The AI Search Shift
Pharma brands score above average compared to most offline sectors, but the stakes are uniquely high - patients and HCPs now use AI assistants to research treatments and suppliers. Brands invisible to AI risk losing consideration at the earliest stage of the purchase journey.
What SearchScore Measures
Eight categories: EEAT content (24%), AI citability (18%), AI platform readiness (12%), structured data (12%), technical SEO (12%), brand authority (10%), topical authority (8%) and platform optimisation (4%). Scores run from 0 to 100.
How to Improve
Most pharma & life sciences brands lose points on structured data and AI citability. Adding schema markup, improving Wikipedia/Wikidata presence, and building EEAT content are the highest-leverage fixes.
Check Your Score
Enter any domain on SearchScore to get a full breakdown across all eight categories, with actionable quick wins specific to your brand.
Why AI visibility matters for Pharma
Healthcare professionals and patients alike are turning to AI assistants for pharmaceutical information. When a clinician asks about treatment guidelines, or a patient researches a newly prescribed medication, the information AI systems provide shapes decisions about treatment adherence and prescribing behaviour. Pharmaceutical companies that ensure accurate, structured information about their products are available online help ensure AI responses are correct.
(How AI search visibility works)
AI visibility also matters for pharmaceutical recruitment, partnerships and investor relations. Researchers evaluating potential collaborators, investors assessing pipeline companies and regulators reviewing submission materials all use AI tools during their due diligence processes.
The life sciences landscape is also becoming more competitive, with biotech startups challenging established pharmaceutical companies. AI visibility allows smaller, innovative companies to be discovered by partners and investors who might otherwise only encounter the major players.
AI visibility challenges in Pharma
Regulatory constraints are the most significant barrier. Pharmaceutical companies must comply with strict codes of practice that govern how medicines can be described, what claims can be made and how safety information must be presented. These constraints often result in content that is technically compliant but too cautious and generic to be useful for AI citation.
The reliance on scientific publications creates a gap. Much of the authoritative information about a pharmaceutical product exists in peer-reviewed journals, conference abstracts and clinical trial databases. While these are valuable sources, they are not always structured in a way that AI assistants can easily parse and cite.

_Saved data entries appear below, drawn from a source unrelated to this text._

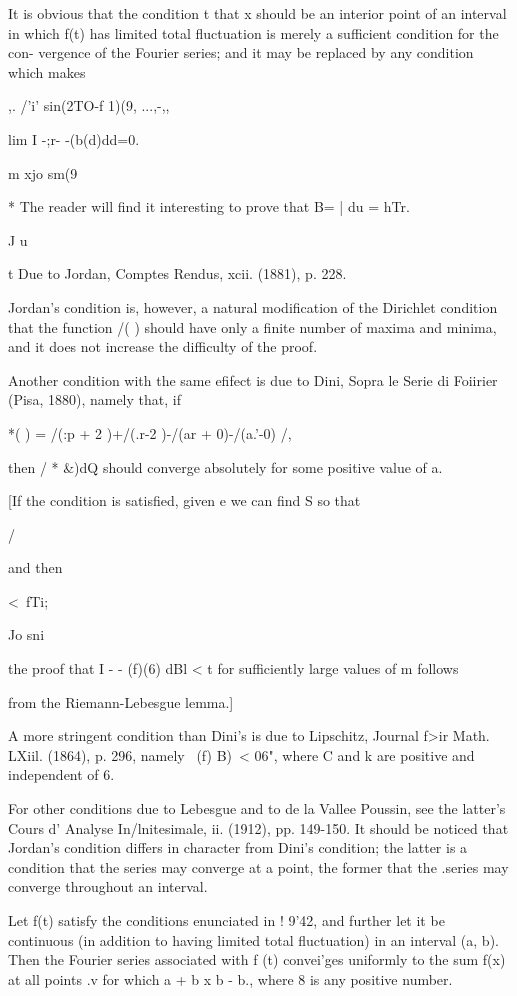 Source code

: It is obvious that the condition t that x should be an interior point
of an interval in which f(t) has limited total fluctuation is merely a
sufficient condition for the con- vergence of the Fourier series; and
it may be replaced by any condition which makes

,. /'i' sin(2TO-f 1)(9, ...,-,,

lim I -;r- -(b(d)dd=0.

m xjo sm(9

* The reader will find it interesting to prove that B= | du = hTr.

J u

t Due to Jordan, Comptes Rendus, xcii. (1881), p. 228.

%
%

Jordan's condition is, however, a natural modification of the
Dirichlet condition that the function /( ) should have only a finite
number of maxima and minima, and it does not increase the difficulty
of the proof.

Another condition with the same efifect is due to Dini, Sopra le Serie
di Foiirier (Pisa, 1880), namely that, if

*( ) = /(:p + 2 )+/(.r-2 )-/(ar + 0)-/(a.'-0) /,

then / * \&)dQ should converge absolutely for some positive value of
a.

[If the condition is satisfied, given e we can find S so that

/

and then

<\ fTi;

Jo sni

the proof that I - - (f)(6) dBl < t for sufficiently large values of m
follows

from the Riemann-Lebesgue lemma.]

A more stringent condition than Dini's is due to Lipschitz, Journal
f>ir Math. LXiil. (1864), p. 296, namely \ (f) B)\ < 06", where C and
k are positive and independent of 6.

For other conditions due to Lebesgue and to de la Vallee Poussin, see
the latter's Cours d' Analyse In/lnitesimale, ii. (1912), pp. 149-150.
It should be noticed that Jordan's condition differs in character from
Dini's condition; the latter is a condition that the series may
converge at a point, the former that the .series may converge
throughout an interval.

Let f(t) satisfy the conditions enunciated in ! 9'42, and further let
it be continuous (in addition to having limited total fluctuation) in
an interval (a, b). Then the Fourier series associated with f (t)
convei'ges uniformly to the sum f(x) at all points .v for which a + b
x b - b., where 8 is any positive number.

Medical terminology also creates accessibility challenges. The language used in pharmaceutical communications is necessarily precise, but it differs significantly from the language patients use when asking AI assistants questions about their health and medications.
How to improve your Pharma AI visibility
Pharmaceutical companies should create compliant, structured content that ensures accurate AI representation while meeting regulatory requirements.
Publish Comprehensive Product Information Pages
Create public pages with approved product information including indications, mechanism of action, administration guidance and safety data presented in clear, structured HTML. This gives AI systems accurate, citable content rather than relying on third-party sources.
Create Patient-Friendly Educational Content
Publish educational materials that explain diseases, treatment pathways and therapeutic areas in plain language. This content bridges the gap between technical prescribing information and the questions patients ask AI assistants, while remaining compliant with regulatory guidelines.
Maintain Structured Clinical Trial Data
Ensure clinical trial registrations and results are available in structured formats on your website, complementing registry databases. AI systems reference trial data when answering queries about treatment evidence, and accessible structured data increases citation accuracy.
Build Researcher and KOL Profiles
Create profiles for key opinion leaders and researchers associated with your therapeutic areas. Named experts with verifiable credentials add authority to your content and are frequently cited by AI systems when answering specialist queries.
Implement MedicalWebPage Schema Markup
Add structured data to your medical and pharmaceutical content identifying the content type, audience (professional or patient), last reviewed date and author credentials. This helps AI systems accurately categorise and assess the reliability of your content.
Pharma AI Visibility FAQ
Can pharmaceutical companies publish product information that AI systems will cite?
Yes, within regulatory boundaries. Approved product information, patient leaflets and educational materials about disease areas and treatment pathways can all be published as structured web content. The key is ensuring accuracy, appropriate audience targeting and clear labelling of information type.
How can biotech startups build AI visibility?
Biotech startups should focus on publishing clear descriptions of their technology platform, pipeline status, therapeutic focus areas and team expertise. Creating structured content about the science behind their approach and maintaining up-to-date trial information gives AI systems the material needed to accurately describe and recommend the company to researchers, investors and potential partners.